Free-speech issues, both real and imagined, shined harsh lights on the Olympic hosts and a pocket of NFL fans

To hear some dimwits tell it, last week was a bad one for athletes interested in speaking freely. You see, on Wednesday, Crossing Broad, a Philly sports site, posted a video of Eagles receiver Riley Cooper plenty soused at a Kenny Chesney concert, threatening "to jump that fence and fight every n----- here, bro." Witnesses later gave the outburst some context: Cooper had wanted to go backstage at the show, but he lacked the proper credentials. When a security guard told him he couldn't breach Chesney's inner sanctum, Cooper lost it, while a red light glowed nearby on the screen of a smartphone.

This happened two months ago, in June, before Chesney's "No Shoes Nation" caravan had made its way to Saskatchewan and back again. There was no such lull between the video's surfacing and Cooper's earnest, somber apology, which arrived after an hour's wait. A contrite press conference followed, as did a rich sampler of teammates' opinions, some harsh, others hopeful. This is where things ought to have ended.

Instead, the team excused Cooper indefinitely to attend counseling, as though a white man's drunken loutishness at a Kenny Chesney concert (a petri dish for so many strains of drunken white-male loutishness) really demands rigorous analysis. The next month at Eagles camp—and the next year on the field against NFL defenders—will provide lessons more permanent and practical. Cooper's disappearance and silence swelled his brigade of idiot defenders, who crafted false equivalencies and mangled the Constitution. A representative comment: "We have free speech no one apologized for saying white men can't jump, I'm a giant fan but now a fan of yours too #beProud."
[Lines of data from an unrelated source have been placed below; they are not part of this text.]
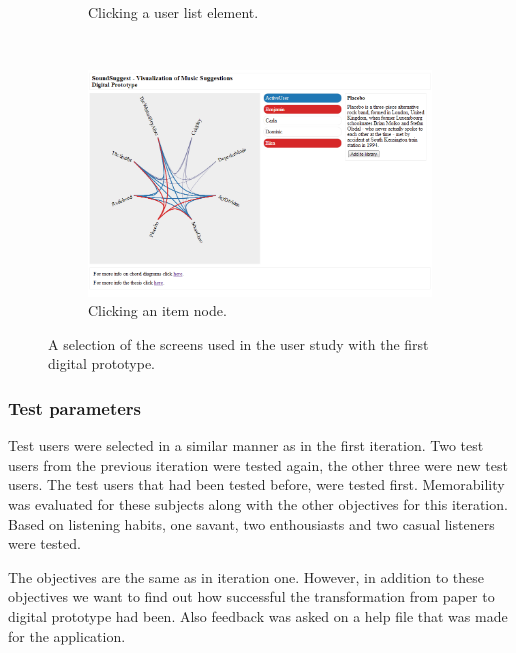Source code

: \begin{figure}
\begin{subfigure}[t]{0.3\textwidth}
					\caption{Clicking a user list element.}
					\label{figure:prototype_soundsuggest1_user_click}
	\end{subfigure}
	~
	\begin{subfigure}[t]{0.3\textwidth}
					\centering
					\includegraphics[width=\textwidth]{img/prototype_soundsuggest1_item_click}
					\caption{Clicking an item node.}
					\label{figure:prototype_soundsuggest1_item_click}
	\end{subfigure}
	\caption{A selection of the screens used in the user study with the first digital prototype.}%
	\label{figure:prototype_soundsuggest1}%
\end{figure}



\subsubsection{Test parameters}\label{chapter:prototype:section:soundsuggest1:setup}

Test users were selected in a similar manner as in the first iteration. Two test users from the previous iteration were tested again, the other three were new test users. The test users that had been tested before, were tested first. Memorability was evaluated for these subjects along with the other objectives for this iteration. Based on listening habits, one savant, two enthousiasts and two casual listeners were tested.

The objectives are the same as in iteration one. However, in addition to these objectives we want to find out how successful the transformation from paper to digital prototype had been. Also feedback was asked on a help file that was made for the application.

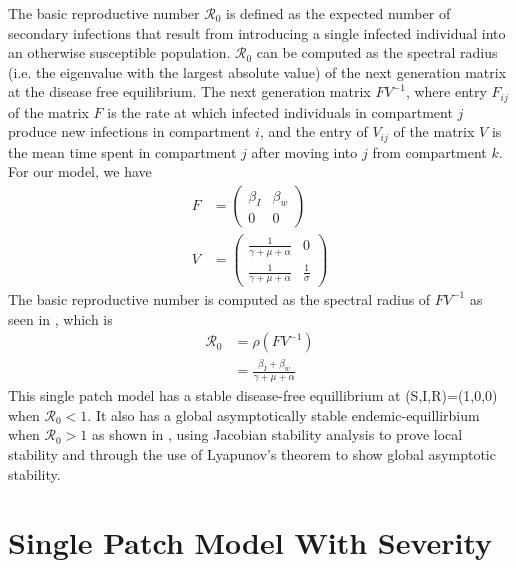 \documentclass[12pt]{article}\usepackage[]{graphicx}\usepackage[]{color}
\begin{document}
The basic reproductive number ${\mathcal R_0}$ is defined as the expected number of secondary infections that result from introducing a single infected individual into an otherwise susceptible
population.
${\mathcal R_0}$ can be computed as the spectral radius (i.e. the eigenvalue with the largest absolute value) of the next generation matrix at the disease free equilibrium.
The next generation matrix $FV^{−1}$, where entry $F_{ij}$ of the matrix $F$ is the rate at which infected individuals in compartment $j$ produce new infections in compartment $i$, and the entry of $V_{ij}$ of the matrix $V$ is the mean time spent in compartment $j$ after moving into $j$ from compartment $k$.
For our model, we have
\begin{align*}
		F&=\begin{pmatrix}
			\beta_I & \beta_w\\
			0 & 0
			\end{pmatrix}\\
		V&=\begin{pmatrix}
			\frac{1}{\gamma+\mu+\alpha} & 0\\
			\frac{1}{\gamma+\mu+\alpha} &\frac{1}{\sigma}
			\end{pmatrix}
\end{align*}
The basic reproductive number is computed as the spectral radius of $FV^{-1}$ as seen in \cite{link9}, which is
\begin{align*}
    {\mathcal R_0} &= \rho(FV^{-1})\\
		           &=\frac{\beta_I+\beta_w}{\gamma+\mu+\alpha}
\end{align*}
This single patch model has a stable disease-free equillibrium at (S,I,R)=(1,0,0) when ${\mathcal R_0}<1$.
It also has a global asymptotically stable endemic-equillirbium when ${\mathcal R_0}>1$ as shown in \cite{link9}, using Jacobian stability
analysis to prove local stability and through the use of Lyapunov's theorem to show global asymptotic stability.


\section{Single Patch Model With Severity}
\end{document}
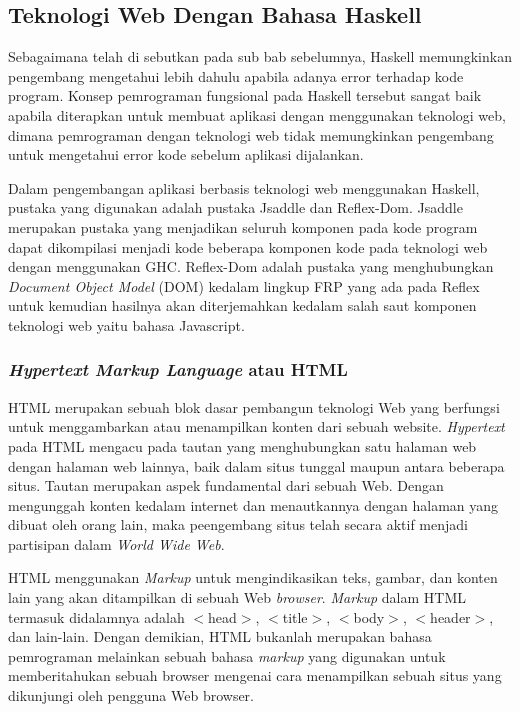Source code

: \documentclass[pi.tex]{subfile}
\begin{document}
\subsection{Teknologi Web Dengan Bahasa Haskell}\hspace{5pt}
Sebagaimana telah di sebutkan pada sub bab sebelumnya, Haskell memungkinkan pengembang mengetahui lebih dahulu apabila adanya error terhadap kode program. Konsep pemrograman fungsional pada Haskell tersebut sangat baik apabila diterapkan untuk membuat aplikasi dengan menggunakan teknologi web, dimana pemrograman dengan teknologi web tidak memungkinkan pengembang untuk mengetahui error kode sebelum aplikasi dijalankan.

\hspace{5pt}Dalam pengembangan aplikasi berbasis teknologi web menggunakan Haskell, pustaka yang digunakan adalah pustaka Jsaddle dan Reflex-Dom. Jsaddle merupakan pustaka yang menjadikan seluruh komponen pada kode program dapat dikompilasi menjadi kode beberapa komponen kode pada teknologi web dengan menggunakan GHC. Reflex-Dom adalah pustaka yang menghubungkan \emph{Document Object Model} (DOM) kedalam lingkup FRP yang ada pada Reflex untuk kemudian hasilnya akan diterjemahkan kedalam salah saut komponen teknologi web yaitu bahasa Javascript.

\subsubsection{\emph{Hypertext Markup Language} atau HTML}\hspace{10pt}
HTML merupakan sebuah blok dasar pembangun teknologi Web yang berfungsi untuk menggambarkan atau menampilkan konten dari sebuah website. \emph{Hypertext} pada HTML mengacu pada tautan yang menghubungkan satu halaman web dengan halaman web lainnya, baik dalam situs tunggal maupun antara beberapa situs. Tautan merupakan aspek fundamental dari sebuah Web. Dengan mengunggah konten kedalam internet dan menautkannya dengan halaman yang dibuat oleh orang lain, maka peengembang situs telah secara aktif menjadi partisipan dalam \emph{World Wide Web}.

\hspace{10pt}HTML menggunakan \emph{Markup} untuk mengindikasikan teks, gambar, dan konten lain yang akan ditampilkan di sebuah Web \emph{browser}. \emph{Markup} dalam HTML termasuk didalamnya adalah $<$head$>$, $<$title$>$, $<$body$>$, $<$header$>$, dan lain-lain. Dengan demikian, HTML bukanlah merupakan bahasa pemrograman melainkan sebuah bahasa \emph{markup} yang digunakan untuk memberitahukan sebuah browser mengenai cara menampilkan sebuah situs yang dikunjungi oleh pengguna Web browser.
\end{document}

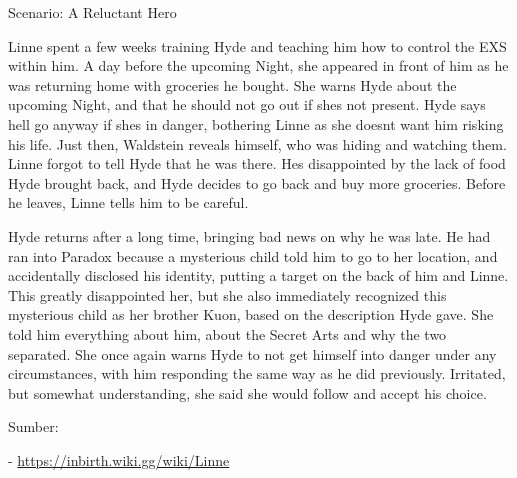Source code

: \begin{tcolorbox}[breakable, colback=white, colframe=black!80,
  boxrule=0.6pt, arc=0mm, left=3mm, right=3mm, top=2mm, bottom=2mm]
\medskip
Scenario: A Reluctant Hero\par
Linne spent a few weeks training Hyde and teaching him how to control the EXS within him. A day before the upcoming Night, she appeared in front of him as he was returning home with groceries he bought. She warns Hyde about the upcoming Night, and that he should not go out if she\textquotesingle{}s not present. Hyde says he\textquotesingle{}ll go anyway if she\textquotesingle{}s in danger, bothering Linne as she doesn\textquotesingle{}t want him risking his life. Just then, Waldstein reveals himself, who was hiding and watching them. Linne forgot to tell Hyde that he was there. He\textquotesingle{}s disappointed by the lack of food Hyde brought back, and Hyde decides to go back and buy more groceries. Before he leaves, Linne tells him to be careful.\par
\medskip
Hyde returns after a long time, bringing bad news on why he was late. He had ran into Paradox because a mysterious child told him to go to her location, and accidentally disclosed his identity, putting a target on the back of him and Linne. This greatly disappointed her, but she also immediately recognized this mysterious child as her brother Kuon, based on the description Hyde gave. She told him everything about him, about the Secret Arts and why the two separated. She once again warns Hyde to not get himself into danger under any circumstances, with him responding the same way as he did previously. Irritated, but somewhat understanding, she said she would follow and accept his choice.\par
\bigskip
Sumber:\par
\hspace*{1.5em}- \url{https://inbirth.wiki.gg/wiki/Linne}
\end{tcolorbox}
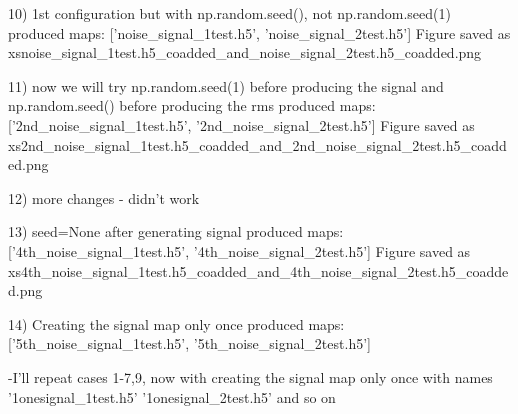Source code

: 10) 1st configuration but with np.random.seed(), not np.random.seed(1)  
    produced maps:  ['noise_signal_1test.h5', 'noise_signal_2test.h5']
    Figure saved as xsnoise_signal_1test.h5_coadded_and_noise_signal_2test.h5_coadded.png

11) now we will try np.random.seed(1) before producing the signal and np.random.seed() before producing the rms
    produced maps:  ['2nd_noise_signal_1test.h5', '2nd_noise_signal_2test.h5']
    Figure saved as xs2nd_noise_signal_1test.h5_coadded_and_2nd_noise_signal_2test.h5_coadded.png

12) more changes - didn't work

13) seed=None after generating signal
    produced maps:  ['4th_noise_signal_1test.h5', '4th_noise_signal_2test.h5']
    Figure saved as xs4th_noise_signal_1test.h5_coadded_and_4th_noise_signal_2test.h5_coadded.png

14) Creating the signal map only once
    produced maps:  ['5th_noise_signal_1test.h5', '5th_noise_signal_2test.h5']

-I'll repeat cases 1-7,9, now with creating the signal map only once with names '1onesignal_1test.h5' '1onesignal_2test.h5' and so on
There was one other odious ending, this one from the concert that night in June. Cooper eventually did make it backstage and later onstage. While Chesney sang to a sold-out stadium about just how much the "boys of fall" mean, Cooper sprinted around, sweating, dancing and high-fiving, having the time of his life.

BUT AS COOPER'S defenders were busy fretting over imaginary free-speech concerns, real ones arose concerning the 2014 Olympic Games in Sochi.
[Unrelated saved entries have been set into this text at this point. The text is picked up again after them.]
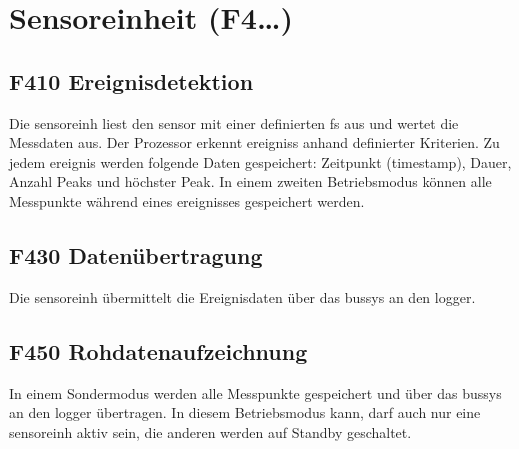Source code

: \section{Sensoreinheit (F4\ldots)}


\subsection{F410 Ereignisdetektion}
Die \gls{sensoreinh} liest den \gls{sensor} mit einer definierten \gls{fs} aus und wertet die Messdaten aus. Der Prozessor erkennt \glspl{ereignis} anhand definierter Kriterien. Zu jedem \gls{ereignis} werden folgende Daten gespeichert: Zeitpunkt (\gls{timestamp}), Dauer, Anzahl Peaks und höchster Peak. In einem zweiten Betriebsmodus können alle Messpunkte während eines \gls{ereignis}ses gespeichert werden.


\subsection{F430 Datenübertragung}
Die \gls{sensoreinh} übermittelt die Ereignisdaten über das \gls{bussys} an den \gls{logger}.


\subsection{F450 Rohdatenaufzeichnung}
In einem Sondermodus werden alle Messpunkte gespeichert und über das \gls{bussys} an den \gls{logger} übertragen. In diesem Betriebsmodus kann, darf auch nur eine \gls{sensoreinh} aktiv sein, die anderen werden auf Standby geschaltet.


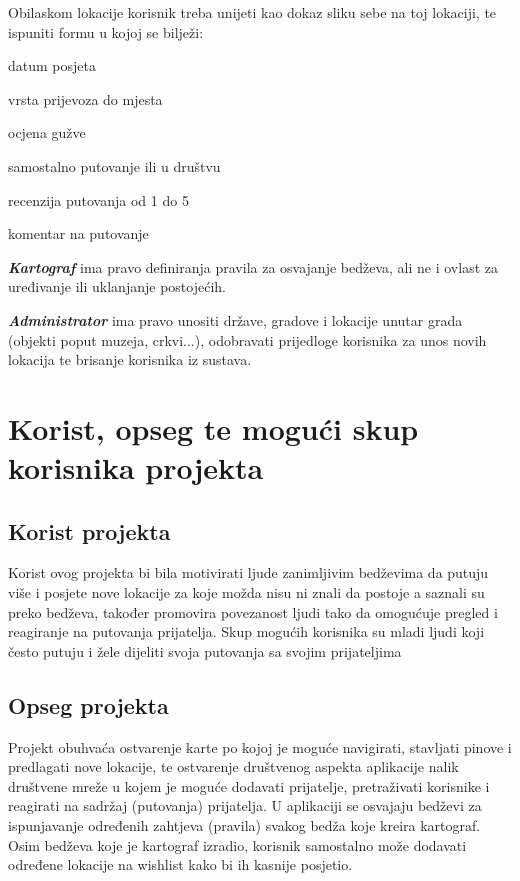 		
		Obilaskom lokacije korisnik treba unijeti kao dokaz sliku sebe na toj lokaciji, te ispuniti formu u kojoj se bilježi:
		\begin{packed_item}
		    \item{datum posjeta}
		    \item{vrsta prijevoza do mjesta}
		    \item{ocjena gužve}
		    \item{samostalno putovanje ili u društvu}
		    \item{recenzija putovanja od 1 do 5}
		    \item{komentar na putovanje}
		\end{packed_item}
		
		\textbf{\textit{Kartograf}} ima pravo definiranja pravila za osvajanje bedževa, ali ne i ovlast za uređivanje ili uklanjanje postojećih.
		
		\textbf{\textit{Administrator}} ima pravo unositi države, gradove i lokacije unutar grada (objekti poput muzeja, crkvi...), odobravati prijedloge korisnika za unos novih lokacija te brisanje korisnika iz sustava.
		
		\section{Korist, opseg te mogući skup korisnika projekta}
		\subsection{Korist projekta}
		Korist ovog projekta bi bila motivirati ljude zanimljivim bedževima da putuju više i posjete nove lokacije za koje možda nisu ni znali da postoje a saznali su preko bedževa, također promovira povezanost ljudi tako da omogućuje pregled i reagiranje na putovanja prijatelja.
		Skup mogućih korisnika su mladi ljudi koji često putuju i žele dijeliti svoja putovanja sa svojim prijateljima
		
		\subsection{Opseg projekta}
		Projekt obuhvaća ostvarenje karte po kojoj je moguće navigirati, stavljati pinove i predlagati nove lokacije, te ostvarenje društvenog aspekta aplikacije nalik društvene mreže u kojem je moguće dodavati prijatelje, pretraživati korisnike i reagirati na sadržaj (putovanja) prijatelja. U aplikaciji se osvajaju bedževi za ispunjavanje određenih zahtjeva (pravila) svakog bedža koje kreira kartograf. Osim bedževa koje je kartograf izradio, korisnik samostalno može dodavati određene lokacije na wishlist kako bi ih kasnije posjetio.
		
		
		\eject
Russian leaders really don't care for homosexuality. The activity itself is legal, but any kind of speech that might promote it in public—from same-sex hand-holding to rainbow flags, and media coverage thereof without an accompanying disclaimer—isn't. It's "gay propaganda," terribly damaging to minors. Citizens, elected officials and the press all face fines; foreigners face detention and deportation.

It would be bad enough if the legislation had been on the Russian books for ages and had stuck around because of parliamentary inertia, but Russian president Vladimir Putin actually signed the bill into law on June 30. (Do they not have Macklemore over there?) The IOC said it had been assured by Russian higher-ups that the law would not affect anyone traveling to Sochi for the Games—but, naturally, other Russian officials said the law would be enforced as usual. Then more officials told the press that the code would be relaxed. Anyone traveling to Sochi would be well advised to get things in writing; "We had the assurance of your deputy undersecretary for leisure and fearmongering!" will probably not work before a jailer.

Besides, anyone can fake tolerance for three weeks. In 2008, China tried to disappear its bad record in human rights and environmental protection with fireworks and gripping architecture. In 2016, Rio de Janeiro—swarmed by protesters for months because of high taxes and corruption, much of it related to World Cup and Olympic spending—will attempt to do the same. Istanbul, now the center of its own protest movement, is one of the finalists for 2020. The Games are an exceedingly pricey—and futile—exercise in trying to convince foreigners that all they have seen and known for years is untrue. Istanbul will fit right in.

And Sochi? Well, let's just say we're hoping Johnny Weir makes an appearance.

Cooper's silence swelled his brigade of idiot defenders, who crafted false equivalencies and mangled the Constitution.